Just to recap my views on taxes, budgets, and economic growth, I think that

  1. The federal government’s spending more than it takes in is probably benign as long as the growth in aggregate product is greater than the deficit.
  2. With the deficit running at more than 3% of the economy while the growth rate lags at below 2%, that’s not the case.
  3. If you’re going to run a deficit, use it to make investments.
  4. Consumption is not the same as investment.
  5. Borrowing to pay operating expenses is a bad idea even if you’re the federal government. It’s even worse when you’re Chicago.

We can probably keep getting away with our profligate ways as long as the dollar is the world’s reserve currency. We can’t rely on that forever so it might be a good idea to start making better habits.

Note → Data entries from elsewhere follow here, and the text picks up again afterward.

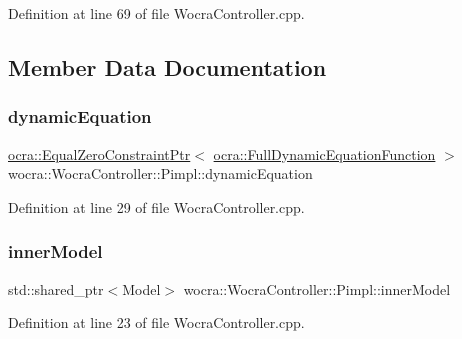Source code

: Definition at line 69 of file Wocra\+Controller.\+cpp.



\subsection{Member Data Documentation}
\hypertarget{structwocra_1_1WocraController_1_1Pimpl_a1109652d5d4a11542cc5130713977b73}{}\label{structwocra_1_1WocraController_1_1Pimpl_a1109652d5d4a11542cc5130713977b73} 
\subsubsection{\texorpdfstring{dynamic\+Equation}{dynamicEquation}}
{\footnotesize\ttfamily \hyperlink{classocra_1_1EqualZeroConstraintPtr}{ocra\+::\+Equal\+Zero\+Constraint\+Ptr}$<$ \hyperlink{classocra_1_1FullDynamicEquationFunction}{ocra\+::\+Full\+Dynamic\+Equation\+Function} $>$ wocra\+::\+Wocra\+Controller\+::\+Pimpl\+::dynamic\+Equation}



Definition at line 29 of file Wocra\+Controller.\+cpp.

\hypertarget{structwocra_1_1WocraController_1_1Pimpl_a4fe5b4fd5e927bbf9c83bf10ffafc98f}{}\label{structwocra_1_1WocraController_1_1Pimpl_a4fe5b4fd5e927bbf9c83bf10ffafc98f} 
\subsubsection{\texorpdfstring{inner\+Model}{innerModel}}
{\footnotesize\ttfamily std\+::shared\+\_\+ptr$<$Model$>$ wocra\+::\+Wocra\+Controller\+::\+Pimpl\+::inner\+Model}



Definition at line 23 of file Wocra\+Controller.\+cpp.

\hypertarget{structwocra_1_1WocraController_1_1Pimpl_a761307f74ee3b130993d589372164b98}{}\label{structwocra_1_1WocraController_1_1Pimpl_a761307f74ee3b130993d589372164b98}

Even with all of that said, you can’t ignore deadweight loss. It wasn’t stupidity or a universal longing for freedom that killed the Soviet Union or that’s causing China trouble now. It was deadweight loss. Which is just another way of saying that bad decisions made over a long enough period of time have a way of coming back to bite you in the butt.

5 comments… add one
  • PD Shaw Link

    Very weird article you found. The journalist appears to be a specialist in middle east issues. Most personal finance writers abhor over-withholding.

    But taken as finding a sliver-lining, my main reaction on the day before tax day is that the interest rates are too low, and for most Americans the amount of interest earned during the year is far too low to be taxed. This is nuisance reporting. The first $10 in interest income in a federally-insured account(s) should not be taxed.

    And part of the underlying problem the article points to is the inability of most Americans to save beyond their paycheck. Low interest rates are part of this. Is an arbitrary forced-savings provisions a solution? Doubtful, most people who need such gimmicks to accumulate found money are not going to use it to “buy a car” or “go to college.”

    What is the average income of someone receiving this $2,800 in over-withholding? Do they make enough money to pay their regular expenses? Have they saved at least three months expenses? What did they do wrong that government policy is used to trick them into creating customers for Wal*Mart and Amazon?

  • PD Shaw Link

    I’m clearly more focused on the withholding aspect, than the gray area of aggregate demand prodding:

    The purpose of withholding is to make sure people pay their taxes, and reduce collection costs for the IRS.

    In theory, the government could withhold all of the money and never have collection concerns, but the only metric that makes sense to me is that optimal policy is to withhold as close to the amount that will be owed as possible.

    26% of people use their IRS reimbursement to pay for food and utilities. 30% of people will use it to pay down their debt, i.e., they have spent more than they make. This withholding is immoral. It takes money from those that need it for basic necessities for the convenience of the government. It does not become more moral because this harm might help merchants or the general economy (though it might not).

  • Andy Link

    I did our taxes with TurboTax online in February and discovered we owed money this year. So naturally, we didn’t complete the return and pay until this past Friday. The fact that we owed money didn’t stop an endless stream of emails from intuit urging me to complete my return so I could get my refund faster. It was annoying, but I guess in this case it’s probably a good thing the right hand didn’t know what was in the left.

  • steve Link

    It isn’t that difficult to adjust your withholding. I think many don’t bother so they have an enforced savings plan of sorts.

    Steve

  • Guarneri Link

    “A” is probably true, but proper credit mgmt would argue for “the deal has to get better over time” before something happens………like “b.”

    That’s a credit death spiral. It is also where we are currently headed. Next stop – debauched currency.